> THE DATA:
----

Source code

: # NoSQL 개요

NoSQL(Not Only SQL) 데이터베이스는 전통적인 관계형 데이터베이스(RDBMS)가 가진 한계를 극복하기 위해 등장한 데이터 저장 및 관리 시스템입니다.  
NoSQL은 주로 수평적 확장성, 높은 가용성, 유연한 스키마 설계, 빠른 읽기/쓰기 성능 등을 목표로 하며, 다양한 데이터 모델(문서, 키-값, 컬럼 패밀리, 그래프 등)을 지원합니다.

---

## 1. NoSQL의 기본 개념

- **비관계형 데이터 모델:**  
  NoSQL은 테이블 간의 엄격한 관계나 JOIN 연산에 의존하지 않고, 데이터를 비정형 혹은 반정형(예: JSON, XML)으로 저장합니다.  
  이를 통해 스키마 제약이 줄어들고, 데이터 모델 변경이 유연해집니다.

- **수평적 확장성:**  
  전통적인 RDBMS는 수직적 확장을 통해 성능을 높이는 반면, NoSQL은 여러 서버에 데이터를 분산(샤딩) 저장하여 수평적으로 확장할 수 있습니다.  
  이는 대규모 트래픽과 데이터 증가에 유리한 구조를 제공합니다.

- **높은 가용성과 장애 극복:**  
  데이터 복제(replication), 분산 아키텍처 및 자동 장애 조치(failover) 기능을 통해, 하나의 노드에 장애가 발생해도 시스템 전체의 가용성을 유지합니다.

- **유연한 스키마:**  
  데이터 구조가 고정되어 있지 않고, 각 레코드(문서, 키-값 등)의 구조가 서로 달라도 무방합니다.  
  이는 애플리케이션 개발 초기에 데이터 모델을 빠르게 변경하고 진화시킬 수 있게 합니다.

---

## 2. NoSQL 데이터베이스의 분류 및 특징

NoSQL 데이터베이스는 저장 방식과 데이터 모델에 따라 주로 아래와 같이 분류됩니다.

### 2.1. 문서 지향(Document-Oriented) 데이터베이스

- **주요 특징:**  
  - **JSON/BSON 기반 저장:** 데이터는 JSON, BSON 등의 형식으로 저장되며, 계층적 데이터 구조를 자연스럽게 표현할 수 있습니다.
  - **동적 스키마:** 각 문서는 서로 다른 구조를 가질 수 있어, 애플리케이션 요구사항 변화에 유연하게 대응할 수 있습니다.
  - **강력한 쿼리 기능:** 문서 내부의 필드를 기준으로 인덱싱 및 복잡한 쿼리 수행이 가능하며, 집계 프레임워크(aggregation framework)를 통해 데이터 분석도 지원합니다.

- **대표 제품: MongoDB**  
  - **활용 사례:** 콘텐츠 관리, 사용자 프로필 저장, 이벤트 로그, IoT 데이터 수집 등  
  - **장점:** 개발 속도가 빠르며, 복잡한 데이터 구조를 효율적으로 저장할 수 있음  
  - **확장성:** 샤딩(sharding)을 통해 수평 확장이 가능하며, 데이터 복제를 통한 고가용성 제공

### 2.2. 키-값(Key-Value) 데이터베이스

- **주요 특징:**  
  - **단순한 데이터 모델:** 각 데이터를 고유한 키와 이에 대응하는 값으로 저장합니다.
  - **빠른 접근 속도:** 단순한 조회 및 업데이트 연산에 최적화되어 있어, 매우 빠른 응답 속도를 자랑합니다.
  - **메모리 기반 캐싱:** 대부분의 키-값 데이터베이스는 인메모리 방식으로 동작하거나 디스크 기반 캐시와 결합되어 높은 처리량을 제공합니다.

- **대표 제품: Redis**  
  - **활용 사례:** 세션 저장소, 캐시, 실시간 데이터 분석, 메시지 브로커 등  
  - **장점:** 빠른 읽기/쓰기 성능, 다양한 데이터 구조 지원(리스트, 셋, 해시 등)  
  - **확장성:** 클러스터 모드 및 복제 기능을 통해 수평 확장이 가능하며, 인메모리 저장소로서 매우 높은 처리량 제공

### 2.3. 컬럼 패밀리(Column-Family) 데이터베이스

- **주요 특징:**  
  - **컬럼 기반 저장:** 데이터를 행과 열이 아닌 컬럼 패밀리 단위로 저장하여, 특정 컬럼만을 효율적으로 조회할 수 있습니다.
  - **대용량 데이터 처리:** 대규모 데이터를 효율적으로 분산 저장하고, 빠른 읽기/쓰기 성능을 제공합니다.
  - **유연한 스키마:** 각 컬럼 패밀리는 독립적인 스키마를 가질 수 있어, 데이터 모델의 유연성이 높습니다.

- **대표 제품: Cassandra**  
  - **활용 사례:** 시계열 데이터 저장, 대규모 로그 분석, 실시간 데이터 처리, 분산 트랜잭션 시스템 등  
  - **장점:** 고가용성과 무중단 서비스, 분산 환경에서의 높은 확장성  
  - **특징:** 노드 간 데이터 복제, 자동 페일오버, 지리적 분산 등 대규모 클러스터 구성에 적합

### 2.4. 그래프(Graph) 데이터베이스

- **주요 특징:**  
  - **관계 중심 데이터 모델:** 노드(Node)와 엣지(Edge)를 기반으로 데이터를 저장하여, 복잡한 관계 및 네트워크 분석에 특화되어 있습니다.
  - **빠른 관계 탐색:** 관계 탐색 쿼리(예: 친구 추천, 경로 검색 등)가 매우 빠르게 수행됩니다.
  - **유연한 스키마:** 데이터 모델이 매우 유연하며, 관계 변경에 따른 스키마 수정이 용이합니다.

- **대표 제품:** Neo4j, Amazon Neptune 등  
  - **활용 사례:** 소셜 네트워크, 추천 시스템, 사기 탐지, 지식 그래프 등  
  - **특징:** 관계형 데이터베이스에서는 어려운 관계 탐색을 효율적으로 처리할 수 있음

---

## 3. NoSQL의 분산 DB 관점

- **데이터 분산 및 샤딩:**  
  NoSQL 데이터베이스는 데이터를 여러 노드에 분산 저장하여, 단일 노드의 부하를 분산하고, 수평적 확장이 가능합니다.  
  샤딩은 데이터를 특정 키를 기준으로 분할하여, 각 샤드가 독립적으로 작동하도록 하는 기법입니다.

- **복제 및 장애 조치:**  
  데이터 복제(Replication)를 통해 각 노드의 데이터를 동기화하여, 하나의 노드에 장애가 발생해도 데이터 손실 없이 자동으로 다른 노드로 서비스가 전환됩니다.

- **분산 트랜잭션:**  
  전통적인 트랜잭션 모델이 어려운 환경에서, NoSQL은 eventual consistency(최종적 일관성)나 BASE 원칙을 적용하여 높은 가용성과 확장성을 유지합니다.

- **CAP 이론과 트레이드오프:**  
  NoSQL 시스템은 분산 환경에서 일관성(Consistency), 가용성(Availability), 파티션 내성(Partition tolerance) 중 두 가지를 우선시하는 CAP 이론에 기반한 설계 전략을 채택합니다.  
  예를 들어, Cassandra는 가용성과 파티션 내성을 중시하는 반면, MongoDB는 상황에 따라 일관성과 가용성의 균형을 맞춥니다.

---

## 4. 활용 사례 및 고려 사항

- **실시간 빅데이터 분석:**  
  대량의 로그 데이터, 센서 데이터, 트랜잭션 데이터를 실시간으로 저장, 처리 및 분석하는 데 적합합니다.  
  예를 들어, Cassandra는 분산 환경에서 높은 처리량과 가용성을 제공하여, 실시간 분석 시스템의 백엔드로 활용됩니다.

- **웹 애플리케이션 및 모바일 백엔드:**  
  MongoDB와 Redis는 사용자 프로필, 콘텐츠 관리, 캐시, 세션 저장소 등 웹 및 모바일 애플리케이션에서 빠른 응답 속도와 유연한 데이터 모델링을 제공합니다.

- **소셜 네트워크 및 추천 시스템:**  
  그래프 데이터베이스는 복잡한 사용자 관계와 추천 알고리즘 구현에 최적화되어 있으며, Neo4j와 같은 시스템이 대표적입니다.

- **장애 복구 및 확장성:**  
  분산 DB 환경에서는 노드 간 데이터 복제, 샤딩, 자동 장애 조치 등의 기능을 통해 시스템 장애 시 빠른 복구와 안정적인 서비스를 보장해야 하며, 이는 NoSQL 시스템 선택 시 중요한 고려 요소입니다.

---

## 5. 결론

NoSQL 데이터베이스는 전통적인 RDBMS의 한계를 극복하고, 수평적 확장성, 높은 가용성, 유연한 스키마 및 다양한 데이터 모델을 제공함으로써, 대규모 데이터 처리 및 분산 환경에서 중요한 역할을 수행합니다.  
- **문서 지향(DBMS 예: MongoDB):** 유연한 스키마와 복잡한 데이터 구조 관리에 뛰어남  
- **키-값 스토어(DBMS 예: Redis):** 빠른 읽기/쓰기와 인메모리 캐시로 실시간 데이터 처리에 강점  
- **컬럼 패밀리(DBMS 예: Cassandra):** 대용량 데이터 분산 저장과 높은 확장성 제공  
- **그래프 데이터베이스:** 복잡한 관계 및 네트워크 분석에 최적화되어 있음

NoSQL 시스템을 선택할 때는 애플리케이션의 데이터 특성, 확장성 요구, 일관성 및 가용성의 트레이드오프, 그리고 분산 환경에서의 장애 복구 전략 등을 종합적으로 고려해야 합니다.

----

> AIM OF THE EXERCISE:
Reproduce word for word the material above, beginning with the line that contains "- **대표 제품:** Neo4j, Amazon Neptune 등" and ending with the line that contains "- **CAP 이론과 트레이드오프:**".

> TASK RESPONSE:
- **대표 제품:** Neo4j, Amazon Neptune 등  
  - **활용 사례:** 소셜 네트워크, 추천 시스템, 사기 탐지, 지식 그래프 등  
  - **특징:** 관계형 데이터베이스에서는 어려운 관계 탐색을 효율적으로 처리할 수 있음

---

## 3. NoSQL의 분산 DB 관점

- **데이터 분산 및 샤딩:**  
  NoSQL 데이터베이스는 데이터를 여러 노드에 분산 저장하여, 단일 노드의 부하를 분산하고, 수평적 확장이 가능합니다.  
  샤딩은 데이터를 특정 키를 기준으로 분할하여, 각 샤드가 독립적으로 작동하도록 하는 기법입니다.

- **복제 및 장애 조치:**  
  데이터 복제(Replication)를 통해 각 노드의 데이터를 동기화하여, 하나의 노드에 장애가 발생해도 데이터 손실 없이 자동으로 다른 노드로 서비스가 전환됩니다.

- **분산 트랜잭션:**  
  전통적인 트랜잭션 모델이 어려운 환경에서, NoSQL은 eventual consistency(최종적 일관성)나 BASE 원칙을 적용하여 높은 가용성과 확장성을 유지합니다.

- **CAP 이론과 트레이드오프:**  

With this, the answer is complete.